Born That Way by William Wright

Born That Way by William Wright

Author:William Wright
Language: eng
Format: mobi
ISBN: 9780307819383
Publisher: Knopf Doubleday Publishing Group
Published: 2012-05-16T04:00:00+00:00


TWELVE

THE UPS AND DOWNS OF HUMAN NATURE

THE NATURE-NURTURE DEBATE has been raging, in one form or another, as long as humans have reflected about themselves. Adam and Eve started things off by calling attention to their innate nature (good but weak), while their nemeses, the serpent and the apple tree, could be considered environmental influences—leaving only the question of whether the Garden of Eden, as a rearing environment, fell within Sandra Scarr’s “normal range.” There have been so many fluctuations in the fortunes of the biological versus the environmental positions that it was inevitable that in recent times apathy has set in among bystanders. First one side’s up, then the other; exhausted by these pendulum swings, much of the public has developed a cry-wolf indifference to the issue. That this reaction should happen now is both ironic and unfortunate in that science finally appears to have resolved the problem once and for all.

The conclusion that both sides now seem to agree on is that nature-or-nurture is a nonquestion. There was nothing wrong with the two concepts—nature, for genes and biology; nurture for the environment.
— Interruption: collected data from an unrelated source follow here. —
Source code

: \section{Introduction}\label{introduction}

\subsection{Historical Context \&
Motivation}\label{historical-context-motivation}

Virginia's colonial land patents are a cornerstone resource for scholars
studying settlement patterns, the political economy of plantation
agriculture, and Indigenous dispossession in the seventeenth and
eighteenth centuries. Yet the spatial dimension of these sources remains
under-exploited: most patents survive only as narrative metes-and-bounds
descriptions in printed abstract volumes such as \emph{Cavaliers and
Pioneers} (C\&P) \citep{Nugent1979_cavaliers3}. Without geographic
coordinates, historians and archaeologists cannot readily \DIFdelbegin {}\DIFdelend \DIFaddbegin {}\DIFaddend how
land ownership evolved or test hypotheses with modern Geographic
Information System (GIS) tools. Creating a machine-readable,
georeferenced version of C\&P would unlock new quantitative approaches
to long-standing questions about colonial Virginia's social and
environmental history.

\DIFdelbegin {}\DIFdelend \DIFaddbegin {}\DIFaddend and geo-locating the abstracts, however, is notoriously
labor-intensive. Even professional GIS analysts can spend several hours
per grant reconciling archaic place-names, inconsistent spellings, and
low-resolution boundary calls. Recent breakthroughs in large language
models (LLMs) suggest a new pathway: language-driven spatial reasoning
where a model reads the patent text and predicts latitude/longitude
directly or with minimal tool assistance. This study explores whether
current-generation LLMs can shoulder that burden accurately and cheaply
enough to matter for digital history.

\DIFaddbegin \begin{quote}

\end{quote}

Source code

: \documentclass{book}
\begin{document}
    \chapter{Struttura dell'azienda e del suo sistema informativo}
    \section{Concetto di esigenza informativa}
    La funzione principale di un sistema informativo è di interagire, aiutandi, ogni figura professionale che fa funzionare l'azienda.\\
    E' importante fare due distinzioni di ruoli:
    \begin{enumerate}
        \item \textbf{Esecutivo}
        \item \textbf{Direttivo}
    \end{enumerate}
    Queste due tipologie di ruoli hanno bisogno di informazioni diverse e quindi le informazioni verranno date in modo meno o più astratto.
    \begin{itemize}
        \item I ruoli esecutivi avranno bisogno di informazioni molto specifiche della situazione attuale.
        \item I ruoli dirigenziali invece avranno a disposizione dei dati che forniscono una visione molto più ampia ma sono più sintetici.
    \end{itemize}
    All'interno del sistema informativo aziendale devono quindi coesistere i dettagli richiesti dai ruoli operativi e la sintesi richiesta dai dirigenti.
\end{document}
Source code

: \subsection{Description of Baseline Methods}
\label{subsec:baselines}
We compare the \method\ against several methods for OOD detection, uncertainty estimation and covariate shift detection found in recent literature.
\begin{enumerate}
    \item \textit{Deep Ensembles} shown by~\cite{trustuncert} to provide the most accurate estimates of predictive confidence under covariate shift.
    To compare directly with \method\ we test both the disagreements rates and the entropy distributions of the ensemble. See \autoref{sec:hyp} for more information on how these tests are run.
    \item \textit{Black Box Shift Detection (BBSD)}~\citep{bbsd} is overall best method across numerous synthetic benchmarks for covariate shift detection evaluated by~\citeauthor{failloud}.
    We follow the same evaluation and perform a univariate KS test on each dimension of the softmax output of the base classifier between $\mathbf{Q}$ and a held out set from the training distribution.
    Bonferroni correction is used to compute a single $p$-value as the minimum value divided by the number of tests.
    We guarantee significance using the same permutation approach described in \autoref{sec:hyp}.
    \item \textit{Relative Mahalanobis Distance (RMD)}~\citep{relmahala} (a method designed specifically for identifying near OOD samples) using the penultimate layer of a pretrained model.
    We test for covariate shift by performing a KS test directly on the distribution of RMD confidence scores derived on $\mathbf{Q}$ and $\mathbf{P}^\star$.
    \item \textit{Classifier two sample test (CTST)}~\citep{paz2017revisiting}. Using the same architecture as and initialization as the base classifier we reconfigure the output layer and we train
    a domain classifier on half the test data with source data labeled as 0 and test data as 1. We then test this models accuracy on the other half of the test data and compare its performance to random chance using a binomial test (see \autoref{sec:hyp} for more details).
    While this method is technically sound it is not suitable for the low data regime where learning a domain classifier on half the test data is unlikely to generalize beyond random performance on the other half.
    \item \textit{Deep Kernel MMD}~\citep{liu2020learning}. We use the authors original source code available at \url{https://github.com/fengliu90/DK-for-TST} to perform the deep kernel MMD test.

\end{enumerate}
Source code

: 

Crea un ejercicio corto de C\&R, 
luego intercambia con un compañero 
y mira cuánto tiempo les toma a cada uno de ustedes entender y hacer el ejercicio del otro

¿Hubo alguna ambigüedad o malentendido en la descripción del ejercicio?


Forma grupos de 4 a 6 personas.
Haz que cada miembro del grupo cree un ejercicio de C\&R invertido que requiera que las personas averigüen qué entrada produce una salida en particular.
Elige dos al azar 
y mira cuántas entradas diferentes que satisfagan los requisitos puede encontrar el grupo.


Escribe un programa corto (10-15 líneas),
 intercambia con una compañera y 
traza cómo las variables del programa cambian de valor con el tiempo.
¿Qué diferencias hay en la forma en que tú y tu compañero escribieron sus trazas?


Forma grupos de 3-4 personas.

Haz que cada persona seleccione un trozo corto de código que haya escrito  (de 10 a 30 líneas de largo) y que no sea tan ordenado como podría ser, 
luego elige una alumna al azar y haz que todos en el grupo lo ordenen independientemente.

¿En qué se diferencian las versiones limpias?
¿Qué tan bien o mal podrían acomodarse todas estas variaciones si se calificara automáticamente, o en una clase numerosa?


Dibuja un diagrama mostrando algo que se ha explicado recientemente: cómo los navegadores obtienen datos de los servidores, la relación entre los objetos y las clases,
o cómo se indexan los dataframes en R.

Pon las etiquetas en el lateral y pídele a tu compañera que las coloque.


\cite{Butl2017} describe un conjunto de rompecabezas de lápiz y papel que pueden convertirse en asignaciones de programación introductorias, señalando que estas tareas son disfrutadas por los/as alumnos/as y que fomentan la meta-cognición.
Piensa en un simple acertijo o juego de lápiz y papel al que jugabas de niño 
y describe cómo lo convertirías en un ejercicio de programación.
There was plenty wrong, it turns out, with the “or.” The most cogent dismissal of this thinking must be that of Martin Daly and Margo Wilson, who wrote in their landmark 1988 book Homicide: “One might just as well ask whether hemoglobin or air is more essential to human survival.” This is a particular apt analogy, not only because both genes and environment are fundamental to development but also because their interaction is too.

The question, then, turns out to have been bogus, at least in the either-or form in which it was cast. Still, the longevity and virulence of the debate is surely a result of its relationship to fundamental questions on man’s nature that scientists and thinkers have grappled with throughout history. And because the conclusions about humans were so momentous, the matter has been the staked-out turf of powerful political and religious institutions whose systems were erected upon their conceptions of this essence, of human nature itself.

So the debate has not been an abstract conundrum, a pastime for medieval monks, dormitory bull sessions, or competing schools of psychology. It is a question that can determine the way in which humans are reared, governed, educated, punished—and how they see themselves in relationship to their gods, to their governments, and to one another. It is no wonder that throughout history entrenched powers, spiritual and temporal, have ferociously defended their dogmatic pronouncements on mankind’s essential nature—and many still do.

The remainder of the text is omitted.